Gun Control: A Unique Perspective From An Outdoors Woman

One hour and 17 minutes.

This was how long it took for my boyfriend and I to walk into Cabelas with our cart empty and leave fully satisfied with a shotgun.

One hour and 17 minutes was the amount of time that had elapsed for my boyfriend to walk up, point at the beautiful creation that was daintily on display for us and have it processed for him.

During this processing time, we sat in two secluded chairs in front of a nice lady. She had laid an iPad down in front of him and went over the rules of the test he was about to take. This test is also known as the Background Check. I could not speak to him or even look at him to skew his answers, to which I had no idea what they were and he couldn't use his phone or have anything out. But, most of all, he had to be meticulous with his answers.

It took a half hour; and, after 30 minutes, he returned the iPad and we waited to get the results back that his record is clean and he’s ready to proceed with the next step.

Everything checked out, so we began to head over to another counter where all he needed to bring with him was his license and Social Security card. After he was put into the system, confirmed his address and identity, his reports were sent to the FBI and we were ready to leave with his new piece of property.

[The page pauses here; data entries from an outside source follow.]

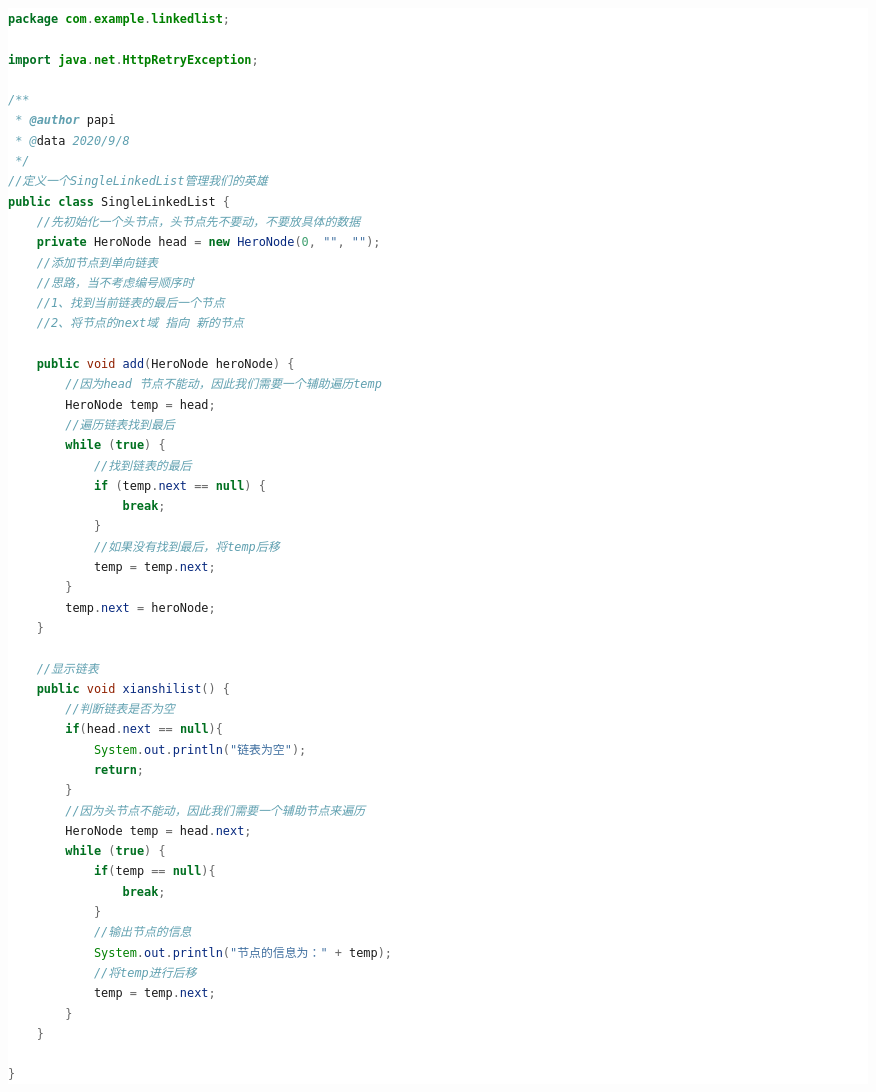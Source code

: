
 ```java
package com.example.linkedlist;

import java.net.HttpRetryException;

/**
 * @author papi
 * @data 2020/9/8
 */
//定义一个SingleLinkedList管理我们的英雄
public class SingleLinkedList {
    //先初始化一个头节点，头节点先不要动，不要放具体的数据
    private HeroNode head = new HeroNode(0, "", "");
    //添加节点到单向链表
    //思路，当不考虑编号顺序时
    //1、找到当前链表的最后一个节点
    //2、将节点的next域 指向 新的节点

    public void add(HeroNode heroNode) {
        //因为head 节点不能动，因此我们需要一个辅助遍历temp
        HeroNode temp = head;
        //遍历链表找到最后
        while (true) {
            //找到链表的最后
            if (temp.next == null) {
                break;
            }
            //如果没有找到最后，将temp后移
            temp = temp.next;
        }
        temp.next = heroNode;
    }

    //显示链表
    public void xianshilist() {
        //判断链表是否为空
        if(head.next == null){
            System.out.println("链表为空");
            return;
        }
        //因为头节点不能动，因此我们需要一个辅助节点来遍历
        HeroNode temp = head.next;
        while (true) {
            if(temp == null){
                break;
            }
            //输出节点的信息
            System.out.println("节点的信息为：" + temp);
            //将temp进行后移
            temp = temp.next;
        }
    }

}

```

Now think about that one hour and 17 seconds. Because, that’s also the time it takes for one person to kill 17 people with the same piece of property he had just bought.

Now this is about to take a turn in the other direction. So, I would like to give you some information on myself: I have grown up in a conservative household where I have felt comfortable with guns. I was taught, “guns don’t kill people, people kill people.” To me, that holds true. When I was 12 years old, my dad took me to the shooting range for the first time to teach me how to handle a gun: with precision and extreme caution. I was taught how to take it apart and clean it. But I was also taught the extreme consequences of using one, even for self defense.

Having this background, however, has helped me to become aware of the danger of guns when misused but also how they aren’t just for gang members and the mentally-ill.

I have recently been actively involved with hunting. Since quitting my college volleyball career, I have had the amazing opportunity to become a huntress! I took my Hunter’s Safety Course and got my license. I was taught by my boyfriend and his family how to properly and safely carry and use all types of guns from just walking with them, to shooting next to someone and even which gun to use for the type of hunting we are doing.

So, to me, guns are for my sport. They are for my enjoyment and the enjoyment of everyone else who hunts with passion and for sport - whether it be animals or clays. They also are for my safety and I plan on getting my license to conceal carry when I am of age. There are so many situations, especially for women, where guns are for actual self defense and could save your own life. So, for someone to take away my right to have a gun, well, that doesn’t fly with me. I do not support a ban on guns — shotguns, handguns or even assault rifles.

While there is such a negative stigma with “assault rifles,” I know that it’s going to be hard for me to justify my viewpoint. But, we use AR’s for deer hunting in some states and also for sport. We use them to detect our accuracy with shooting and have target competitions. Think about it like this: sports like football have such awful injuries and results from injuries on the brain for these athletes, but should we just take away the whole tackle aspect of football and leave them with only flag football? No, there’s no way that would ever happen. So what has the NFL done? Adapted and moderated. So, we can moderate it. We create rules and regulations to decrease a bad outcome with gun violence.

That’s exactly what I support. I support the regulations of guns such as more thorough background checks, longer time periods to be able to get your gun (to allow for extremely thorough checks) and heavier restrictions to those who can purchase a gun.

But to be clear again, I do not support any ban on any kind of gun. Nor do I support the raising of age to buy guns or ammo. 

Dovetailing into the age situation, I also believe that getting young adults (not particularly children) comfortable and familiar with guns is important. A big reason that these teenagers are infatuated with them is because they play videogames and don’t realize the actual consequences and fatal effects that real guns can have. They become curious and think it’s ok to get their hands on one secretively and don't know how to properly use it or in what situation. Don’t you remember the more your parents would tell you not to do something, you’d become more interested in actually doing just to rebel because you were curious? It’s the same concept here. Familiarizing young adults with guns and gun safety is imperative. They shouldn’t be afraid, just cautious. I believe that all this is a societal issue more than a gun issue. These mass shootings didn't start until the 90s. But all in all, this is America and our privilege to certain rights should not be infringed because of a couple of instances where negligence was prominent. Just simply revise the problem and come up with a neutral solution. 

Now, you don’t have to agree with me on any of this. I also know that I am not definitely right about my opinions. But they’re my opinions. All I ask of you is to be open minded about my ideas and understand my reasoning for no gun bans. However, I want to stress this:

Instead of one hour and 17 minutes, let’s make it one week. Or seven weeks. Let’s add room for tedious background checks before one hour and 17 minutes becomes the last hour and 17 minutes for anyone else.